Davis & Whitlock achieved an important settlement in a federal Clean Air Act citizen suit filed on behalf of landowners who reside in close vicinity to Scepter Greeneville Inc.’s secondary aluminum production facility in Midway, Tennessee. The settlement, which was accomplished through a Consent Decree approved by the Department of Justice and the United States District Court for the Eastern District of Tennessee, required that Scepter completely replace the hoods which capture the emissions from the furnaces used in the secondary aluminum production process at the Scepter facility. This will ensure that all emissions from the facility’s operations are properly routed to air pollution control devices prior to being released into the atmosphere. This settlement will result in improved air quality in East Tennessee, and will allow Plaintiffs and others in the vicinity of the Scepter facility to use and enjoy their properties without having to worry about the health concerns associated with the smoke, emissions, and noxious vapors previously emitted by the Scepter facility.
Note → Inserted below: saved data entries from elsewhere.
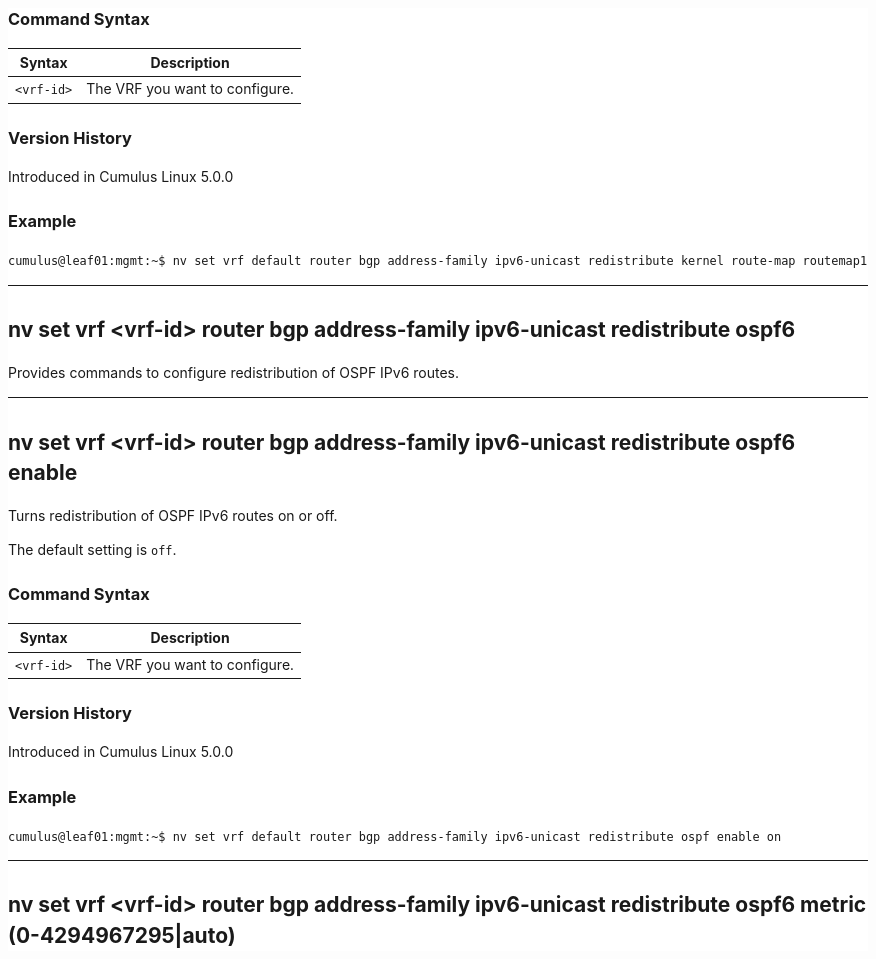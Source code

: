 ### Command Syntax

| Syntax |  Description   |
| ---------  | -------------- |
| `<vrf-id>` |   The VRF you want to configure. |

### Version History

Introduced in Cumulus Linux 5.0.0

### Example

```
cumulus@leaf01:mgmt:~$ nv set vrf default router bgp address-family ipv6-unicast redistribute kernel route-map routemap1
```

- - -

## nv set vrf \<vrf-id\> router bgp address-family ipv6-unicast redistribute ospf6

Provides commands to configure redistribution of OSPF IPv6 routes.

- - -

## nv set vrf \<vrf-id\> router bgp address-family ipv6-unicast redistribute ospf6 enable

Turns redistribution of OSPF IPv6 routes on or off.

The default setting is `off`.

### Command Syntax

| Syntax |  Description   |
| ---------  | -------------- |
| `<vrf-id>` |   The VRF you want to configure. |

### Version History

Introduced in Cumulus Linux 5.0.0

### Example

```
cumulus@leaf01:mgmt:~$ nv set vrf default router bgp address-family ipv6-unicast redistribute ospf enable on
```

- - -

## nv set vrf \<vrf-id\> router bgp address-family ipv6-unicast redistribute ospf6 metric (0-4294967295|auto)

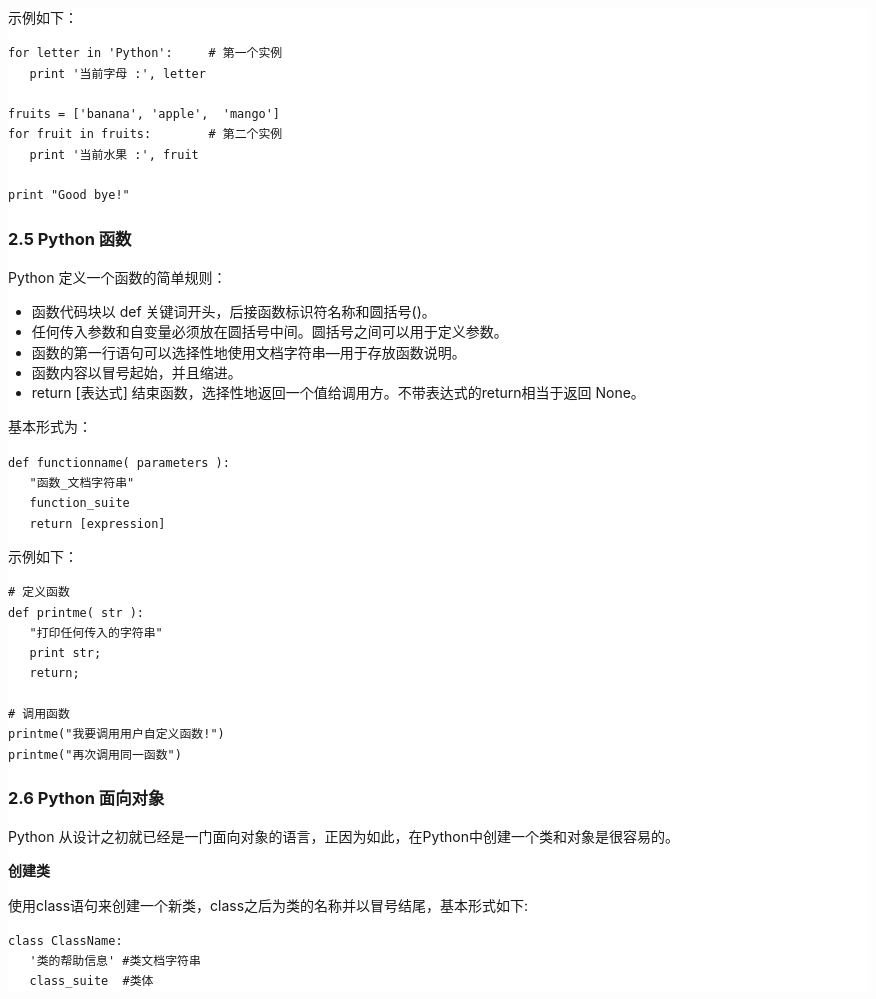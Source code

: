 示例如下：

```
for letter in 'Python':     # 第一个实例
   print '当前字母 :', letter
 
fruits = ['banana', 'apple',  'mango']
for fruit in fruits:        # 第二个实例
   print '当前水果 :', fruit
 
print "Good bye!"
```

### 2.5 Python 函数

Python 定义一个函数的简单规则：

* 函数代码块以 def 关键词开头，后接函数标识符名称和圆括号()。
* 任何传入参数和自变量必须放在圆括号中间。圆括号之间可以用于定义参数。
* 函数的第一行语句可以选择性地使用文档字符串—用于存放函数说明。
* 函数内容以冒号起始，并且缩进。
* return [表达式] 结束函数，选择性地返回一个值给调用方。不带表达式的return相当于返回 None。

基本形式为：

```
def functionname( parameters ):
   "函数_文档字符串"
   function_suite
   return [expression]
```

示例如下：

```
# 定义函数
def printme( str ):
   "打印任何传入的字符串"
   print str;
   return;
 
# 调用函数
printme("我要调用用户自定义函数!")
printme("再次调用同一函数")
```

### 2.6 Python 面向对象

Python 从设计之初就已经是一门面向对象的语言，正因为如此，在Python中创建一个类和对象是很容易的。

**创建类**

使用class语句来创建一个新类，class之后为类的名称并以冒号结尾，基本形式如下:

```
class ClassName:
   '类的帮助信息' #类文档字符串
   class_suite  #类体
```
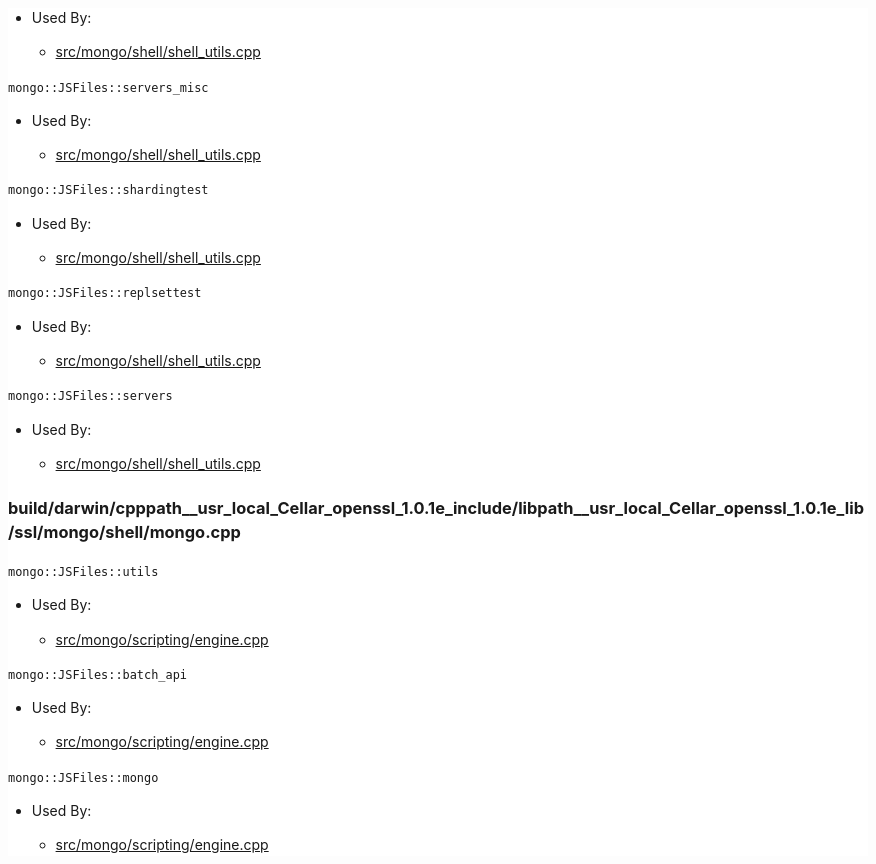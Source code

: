- Used By:

    - [src/mongo/shell/shell\_utils.cpp](../mongo\_shell)

<div></div>

    mongo::JSFiles::servers_misc

- Used By:

    - [src/mongo/shell/shell\_utils.cpp](../mongo\_shell)

<div></div>

    mongo::JSFiles::shardingtest

- Used By:

    - [src/mongo/shell/shell\_utils.cpp](../mongo\_shell)

<div></div>

    mongo::JSFiles::replsettest

- Used By:

    - [src/mongo/shell/shell\_utils.cpp](../mongo\_shell)

<div></div>

    mongo::JSFiles::servers

- Used By:

    - [src/mongo/shell/shell\_utils.cpp](../mongo\_shell)

### build/darwin/cpppath\_\_usr\_local\_Cellar\_openssl\_1.0.1e\_include/libpath\_\_usr\_local\_Cellar\_openssl\_1.0.1e\_lib/ssl/mongo/shell/mongo.cpp

<div></div>

    mongo::JSFiles::utils

- Used By:

    - [src/mongo/scripting/engine.cpp](../javascript\_libraries)

<div></div>

    mongo::JSFiles::batch_api

- Used By:

    - [src/mongo/scripting/engine.cpp](../javascript\_libraries)

<div></div>

    mongo::JSFiles::mongo

- Used By:

    - [src/mongo/scripting/engine.cpp](../javascript\_libraries)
Davis & Whitlock and Gulf Oil Spill Litigators achieved a $2.7 million dollar settlement for the City of Key West and a $2 million dollar settlement for Keys Energy Services, the electric utility for the Lower Keys, on July 15, 2015. The settlements were part of an $18.7 billion global settlement between BP and federal, state, and local governments, which included civil penalties under the Clean Water Act, natural resource damages, and loss of revenues for state and local governments. The settlements were approved by the City of Key West and Keys Energy on July 14 and July 8, respectively.